Reported sales in Industrial Specialties grew by 6%.
REACTION:
Derren Nathan, head of equity research, Hargreaves Lansdown: “Speciality chemical producer Croda has seen its recovery gain further momentum in the first quarter with volumes driving high-single digit sales growth.
“But given the prevailing macro-economic confusion that’s been brought about by exchanges in the rapidly evolving trade-war, investors will be more focussed on the outlook. Croda’s focus on bespoke formulations means it’s deeply embedded with its customer base. Its broad manufacturing footprint also helps to provide some mitigation against tariffs.

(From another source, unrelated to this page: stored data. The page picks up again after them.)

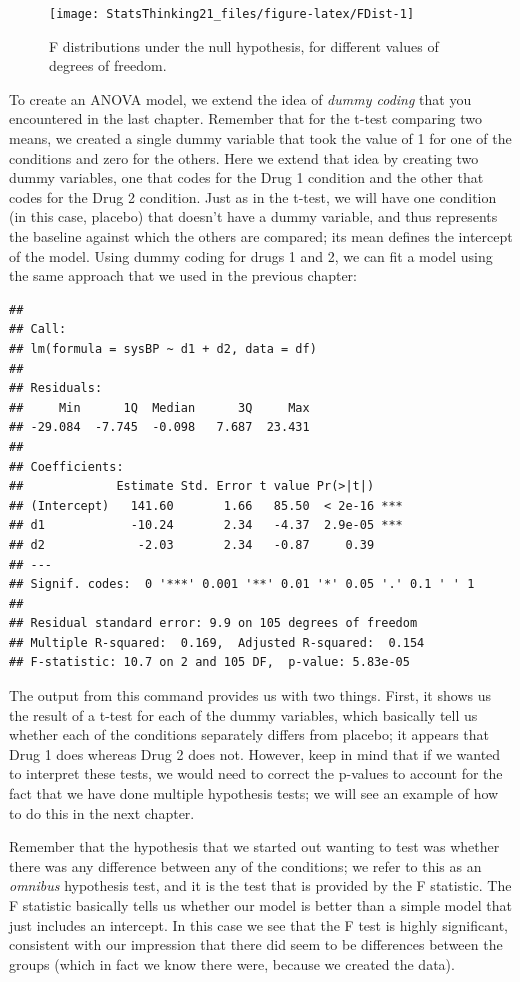 \documentclass[
  12pt,
]{book}
\begin{document}
\begin{figure}
\texttt{[image: StatsThinking21\_files/figure-latex/FDist-1]} \caption{F distributions under the null hypothesis, for different values of degrees of freedom.}\label{fig:FDist}
\end{figure}

To create an ANOVA model, we extend the idea of \emph{dummy coding} that you encountered in the last chapter. Remember that for the t-test comparing two means, we created a single dummy variable that took the value of 1 for one of the conditions and zero for the others. Here we extend that idea by creating two dummy variables, one that codes for the Drug 1 condition and the other that codes for the Drug 2 condition. Just as in the t-test, we will have one condition (in this case, placebo) that doesn't have a dummy variable, and thus represents the baseline against which the others are compared; its mean defines the intercept of the model. Using dummy coding for drugs 1 and 2, we can fit a model using the same approach that we used in the previous chapter:

\begin{verbatim}
## 
## Call:
## lm(formula = sysBP ~ d1 + d2, data = df)
## 
## Residuals:
##     Min      1Q  Median      3Q     Max 
## -29.084  -7.745  -0.098   7.687  23.431 
## 
## Coefficients:
##             Estimate Std. Error t value Pr(>|t|)    
## (Intercept)   141.60       1.66   85.50  < 2e-16 ***
## d1            -10.24       2.34   -4.37  2.9e-05 ***
## d2             -2.03       2.34   -0.87     0.39    
## ---
## Signif. codes:  0 '***' 0.001 '**' 0.01 '*' 0.05 '.' 0.1 ' ' 1
## 
## Residual standard error: 9.9 on 105 degrees of freedom
## Multiple R-squared:  0.169,  Adjusted R-squared:  0.154 
## F-statistic: 10.7 on 2 and 105 DF,  p-value: 5.83e-05
\end{verbatim}

The output from this command provides us with two things. First, it shows us the result of a t-test for each of the dummy variables, which basically tell us whether each of the conditions separately differs from placebo; it appears that Drug 1 does whereas Drug 2 does not. However, keep in mind that if we wanted to interpret these tests, we would need to correct the p-values to account for the fact that we have done multiple hypothesis tests; we will see an example of how to do this in the next chapter.

Remember that the hypothesis that we started out wanting to test was whether there was any difference between any of the conditions; we refer to this as an \emph{omnibus} hypothesis test, and it is the test that is provided by the F statistic. The F statistic basically tells us whether our model is better than a simple model that just includes an intercept. In this case we see that the F test is highly significant, consistent with our impression that there did seem to be differences between the groups (which in fact we know there were, because we created the data).
\end{document}
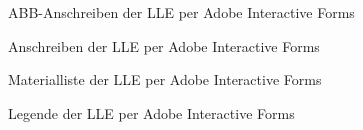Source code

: \begin{figure}[ht] 
	\caption{ABB-Anschreiben der \acs{LLE} per Adobe Interactive Forms}
	\label{AN:lle-pdf-1}
\end{figure} 
\begin{figure}[ht] 
	\caption{Anschreiben der \acs{LLE} per Adobe Interactive Forms}
	\label{AN:lle-pdf-2}
\end{figure} 
\begin{figure}[ht] 
	\caption{Materialliste der \acs{LLE} per Adobe Interactive Forms}
	\label{AN:lle-pdf-3}
\end{figure} 
\begin{figure}[ht] 
	\caption{Legende der \acs{LLE} per Adobe Interactive Forms}
	\label{AN:lle-pdf-4}
\end{figure} 




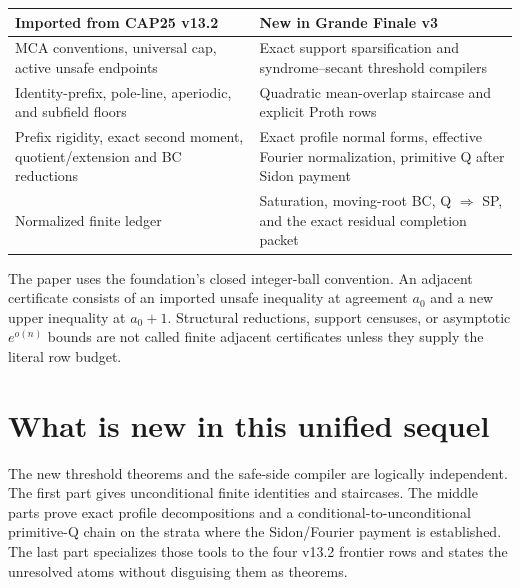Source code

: \documentclass[11pt,a4paper]{amsart}
\numberwithin{equation}{section}
\theoremstyle{remark}
\begin{document}
\begin{center}
\begin{tabular}{@{}>{\raggedright\arraybackslash}p{}>{\raggedright\arraybackslash}p{}@{}}
\toprule
Imported from CAP25 v13.2 & New in Grande Finale v3\\
\midrule
MCA conventions, universal cap, active unsafe endpoints & Exact support sparsification and syndrome--secant threshold compilers\\
Identity-prefix, pole-line, aperiodic, and subfield floors & Quadratic mean-overlap staircase and explicit Proth rows\\
Prefix rigidity, exact second moment, quotient/extension and BC reductions & Exact profile normal forms, effective Fourier normalization, primitive Q after Sidon payment\\
Normalized finite ledger & Saturation, moving-root BC, Q $\Rightarrow$ SP, and the exact residual completion packet\\
\bottomrule
\end{tabular}
\end{center}

The paper uses the foundation's closed integer-ball convention.  An adjacent certificate consists of an imported unsafe inequality at agreement $a_0$ and a new upper inequality at $a_0+1$.  Structural reductions, support censuses, or asymptotic $e^{o(n)}$ bounds are not called finite adjacent certificates unless they supply the literal row budget.

\section{What is new in this unified sequel}\label{sec:new-contributions}
The new threshold theorems and the safe-side compiler are logically independent.  The first part gives unconditional finite identities and staircases.  The middle parts prove exact profile decompositions and a conditional-to-unconditional primitive-Q chain on the strata where the Sidon/Fourier payment is established.  The last part specializes those tools to the four v13.2 frontier rows and states the unresolved atoms without disguising them as theorems.
\end{document}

“The company’s planning to pass on any incremental costs to customers too and with alternative sources of supply limited in many cases, it may be something clients will just have to accept.
“After a robust start to the year, the outlook remains unchanged, which is likely to come as a relief to shareholders who have seen the stock price fall 19% so far this year. But it’s a little too early to give the all-clear. Croda’s game plan rests heavily on improved utilisation within its plants, so things could unravel quickly if demand takes a dip.
“Some end products, such as those in the life-sciences division, are less sensitive than others to economic conditions, but in the consumer segment things could still become challenging. The weakness in the valuation offers an opportunity to gain exposure to a quality company with a focussed strategy, but in the short-term, the ride could get more bumpy yet.”